The persisting belief that Reagan might still be able to fulfill his promises for the economy discloses the reason for his strength as 1982 begins. Most Americans have not given up on him. In fact, they still think he can make the presidency work, make government work, and make the nation work.
Travelling in various parts of the country, reporters find a national mood of what might be called restrained optimism. I found it, too, visiting in the West recently. People talked mostly about the economy. It seems that in almost every family someone is either without a job, or about to lose a job, or having anxieties about being able to hold a job.

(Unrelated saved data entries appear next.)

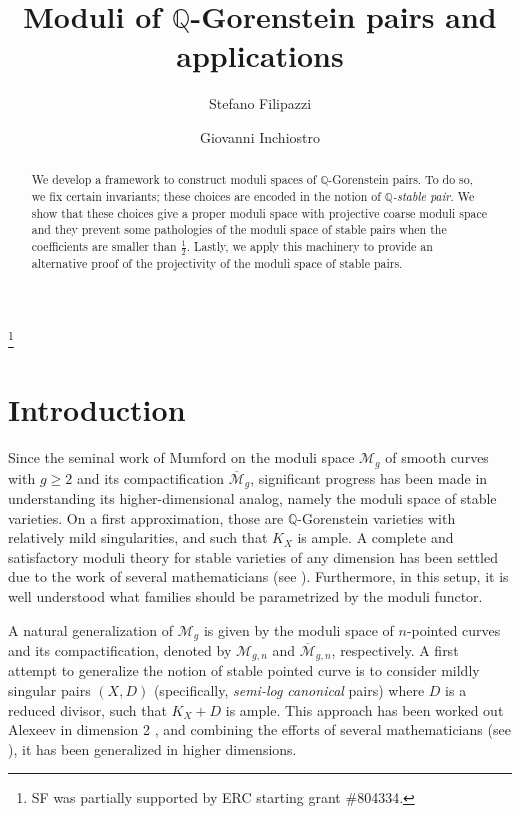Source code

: \documentclass{amsart}
\newcommand{\bQ}{\mathbb{Q}}
\newcommand{\cM}{\mathcal{M}}
\theoremstyle{definition}
\renewcommand{\qq}{\mathbb{Q}}
\begin{document}
\title[Moduli of $\qq$-Gorenstein pairs and applications]{Moduli of $\qq$-Gorenstein pairs and applications}

\author[S.~Filipazzi]{Stefano Filipazzi}
\address{
EPFL, SB MATH CAG, MA C3 625 (B\^{a}timent MA), Station 8, CH-1015 Lausanne, Switzerland
}

\author[G.~Inchiostro]{Giovanni Inchiostro}
\address{
University of Washington, Department of Mathematics, Box 354350, Seattle, WA 98195 USA
}


\begin{abstract}
We develop a framework to construct moduli spaces of $\qq$-Gorenstein pairs.
To do so, we fix certain invariants; these choices are encoded in the notion of \emph{$\bQ$-stable pair}.
We show that these choices give a proper moduli space with projective coarse moduli space and they prevent some pathologies of the moduli space of stable pairs when the coefficients are smaller than $\frac{1}{2}$.
Lastly, we apply this machinery to provide an alternative proof of the projectivity of the moduli space of stable pairs.
\end{abstract}
\thanks{
SF was partially supported by ERC starting grant \#804334.
}

\maketitle

\section{Introduction}
Since the seminal work of Mumford on the moduli space $\cM_g$ of smooth curves with $g \geq 2$ and its compactification $\overline{\cM}_g$, significant progress has been made in understanding its higher-dimensional analog, namely the moduli space of stable varieties.
On a first approximation, those are $\mathbb{Q}$-Gorenstein varieties with relatively mild singularities, and such that $K_X$ is ample.
A complete and satisfactory moduli theory for stable varieties of any dimension has been settled due to the work of several mathematicians (see \cites{KSB, Kol90, Ale94, Vie95, Kol13-mod, Kol13, HK04, AH11, kol08, HX13, kol_new, HMX }).
Furthermore, in this setup, it is well understood what families should be parametrized by the moduli functor.

A natural generalization of $\cM_g$ is given by the moduli space of $n$-pointed curves and its compactification, denoted by $\cM_{g,n}$ and $\overline{\cM}_{g,n}$, respectively.
A first attempt to generalize the notion of stable pointed curve is to consider mildly singular pairs $(X,D)$ (specifically, \emph{semi-log canonical} pairs) where $D$ is a reduced divisor, such that $K_X+D$ is ample.
This approach has been worked out Alexeev in dimension 2 \cites{Ale94, Ale96}, and combining the efforts of several mathematicians (see \cites{ Ale94, Kol13, kol08, HX13, KP17, kol_new, HMX, kol19s }), it has been generalized in higher dimensions.
\end{document}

Yet the dark clouds, while near, did not dominate the conversations. People in general seem to believe that they and the nation are going to come out of these troubles. Supporting this are polls showing that Americans today have a much better feeling about themselves and their prospects than they did just a few years ago.
The public's chief concern remains crime. People are adding to the locks on their doors and, when they can afford it, putting in elaborate alarm and security systems. When asked for their first wish for the new year, many people said they would like to see return of the day when they could walk their neighborhood at night freely, with a feeling of safety.
The prevailing view about crime is pessimistic. People believe that the cutback in government spending will inevitably result in even fewer police and hence less protection. Some think that there can be no appreciable reduction in violent crime without effective gun control. Others put the emphasis on quicker and tougher punishment. But little confidence is expressed that the crime picture will improve measurably in 1982.
The talk often centers on the oppression in Poland. A yearning for world peace is evident. People speak frequently of their hope that Reagan and Brezhnev will be able to lessen the nuclear threat.
Most Americans seem to think that the President is right in beefing up the military in order to gain the credibility he needs at the negotiation table. But some see Reagan's tough talk to the Soviets as dangerously provocative. They welcome his softening rhetoric of late, a change related to events in Western Europe.
Overall, there appears to be a growing upbeat mood in America, one first discerned a couple of years ago. At that time a Washington Post survey, involving phone interviews with 2,505 persons in all parts of the country, showed that people's unhappiness was balanced off by a more positive view of themselves and other Americans. To describe this more ''upbeat'' side of American thinking, the Post used words like ''stable,'' ''optimistic,'' ''faithful,'' ''caring,'' ''tolerant,'' and ''moral.''
One can readily find the negative. But what the Post reported two years ago -- that which might be called a revival of the American spirit -- is clearly continuing. People seem to like themselves more. They seem to be coping better.